Die Mechanik hinter dem Begriff ist simpel: Auch Bäume haben Geschlechter. Dabei unterscheidet man in einhäusige und zweihäusige Arten. Einhäusige Bäume haben beide Geschlechter, zweihäusige werden jeweils einem Geschlecht zugeordnet. Die Zuschreibung richtet sich dabei nach den üblichen Richtlinien. Weibliche Bäume produzieren Früchte und Samen, männliche Bäume nicht.
Und hier kommt der botanische Sexismus ins Spiel, auch wenn das Wort Sexismus hier zumindest in Teilen metaphorisch zu verstehen ist. Um Städte sauberer zu halten, werden nämlich bereits seit Jahrzehnten im zweihäusigen Bereich vor allem männliche Bäume gepflanzt. Diese gelten als sauberer, da abgesehen von den Blättern nicht auch noch potenziell klebrige Blüten und Baumfrüchte entfernt werden müssen.

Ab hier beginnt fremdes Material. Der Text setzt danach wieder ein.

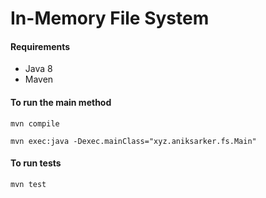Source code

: # In-Memory File System


#### Requirements
* Java 8
* Maven

#### To run the main method

```mvn compile```

```mvn exec:java -Dexec.mainClass="xyz.aniksarker.fs.Main"```

#### To run tests

```mvn test```



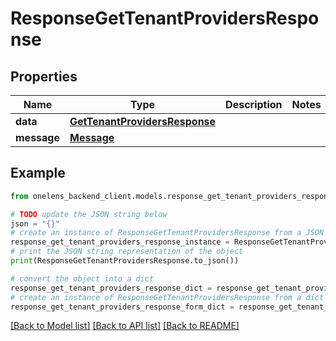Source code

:# ResponseGetTenantProvidersResponse


## Properties

Name | Type | Description | Notes
------------ | ------------- | ------------- | -------------
**data** | [**GetTenantProvidersResponse**](GetTenantProvidersResponse.md) |  | 
**message** | [**Message**](Message.md) |  | 

## Example

```python
from onelens_backend_client.models.response_get_tenant_providers_response import ResponseGetTenantProvidersResponse

# TODO update the JSON string below
json = "{}"
# create an instance of ResponseGetTenantProvidersResponse from a JSON string
response_get_tenant_providers_response_instance = ResponseGetTenantProvidersResponse.from_json(json)
# print the JSON string representation of the object
print(ResponseGetTenantProvidersResponse.to_json())

# convert the object into a dict
response_get_tenant_providers_response_dict = response_get_tenant_providers_response_instance.to_dict()
# create an instance of ResponseGetTenantProvidersResponse from a dict
response_get_tenant_providers_response_form_dict = response_get_tenant_providers_response.from_dict(response_get_tenant_providers_response_dict)
```
[[Back to Model list]](../README.md#documentation-for-models) [[Back to API list]](../README.md#documentation-for-api-endpoints) [[Back to README]](../README.md)



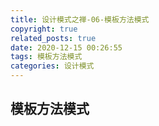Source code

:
 ```yaml
---
title: 设计模式之禅-06-模板方法模式
copyright: true
related_posts: true
date: 2020-12-15 00:26:55
tags: 模板方法模式
categories: 设计模式
---
```

 ## 模板方法模式

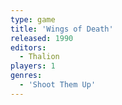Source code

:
 ```yaml
---
type: game
title: 'Wings of Death'
released: 1990
editors: 
  - Thalion
players: 1
genres:
  - 'Shoot Them Up'
---
```

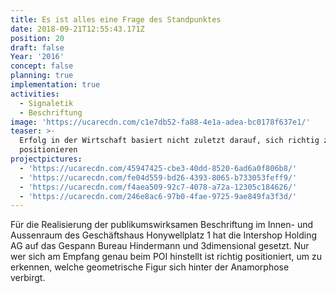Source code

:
 ```yaml
---
title: Es ist alles eine Frage des Standpunktes
date: 2018-09-21T12:55:43.171Z
position: 20
draft: false
Year: '2016'
concept: false
planning: true
implementation: true
activities:
  - Signaletik
  - Beschriftung
image: 'https://ucarecdn.com/c1e7db52-fa88-4e1a-adea-bc0178f637e1/'
teaser: >-
  Erfolg in der Wirtschaft basiert nicht zuletzt darauf, sich richtig zu
  positionieren
projectpictures:
  - 'https://ucarecdn.com/45947425-cbe3-40dd-8520-6ad6a0f806b8/'
  - 'https://ucarecdn.com/fe04d559-bd26-4393-8065-b733053feff9/'
  - 'https://ucarecdn.com/f4aea509-92c7-4078-a72a-12305c184626/'
  - 'https://ucarecdn.com/246e8ac6-97b0-4fae-9725-9ae849fa3f3d/'
---
```

Für die Realisierung der publikumswirksamen Beschriftung im Innen- und Aussenraum des Geschäftshaus Honywellplatz 1 hat die Intershop Holding AG auf das Gespann Bureau Hindermann und 3dimensional gesetzt. Nur wer sich am Empfang genau beim POI hinstellt ist richtig positioniert, um zu erkennen, welche geometrische Figur sich hinter der Anamorphose verbirgt.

Männliche Bäume produzieren dafür etwas anderes, das nicht auf den ersten Blick sichtbar ist, nämlich Pollen. Und nicht nur das: Weibliche Bäume fangen diese Pollen normalerweise mit ihren Blütennarben auf. Fehlen diese Bäume, verbreiten sich die Pollen noch deutlich weiter, als es sonst üblich wäre. Das hat zur Folge, dass die Pollenbelastung steigt, was wiederum bei mehr Menschen eine allergische Reaktion auslöst.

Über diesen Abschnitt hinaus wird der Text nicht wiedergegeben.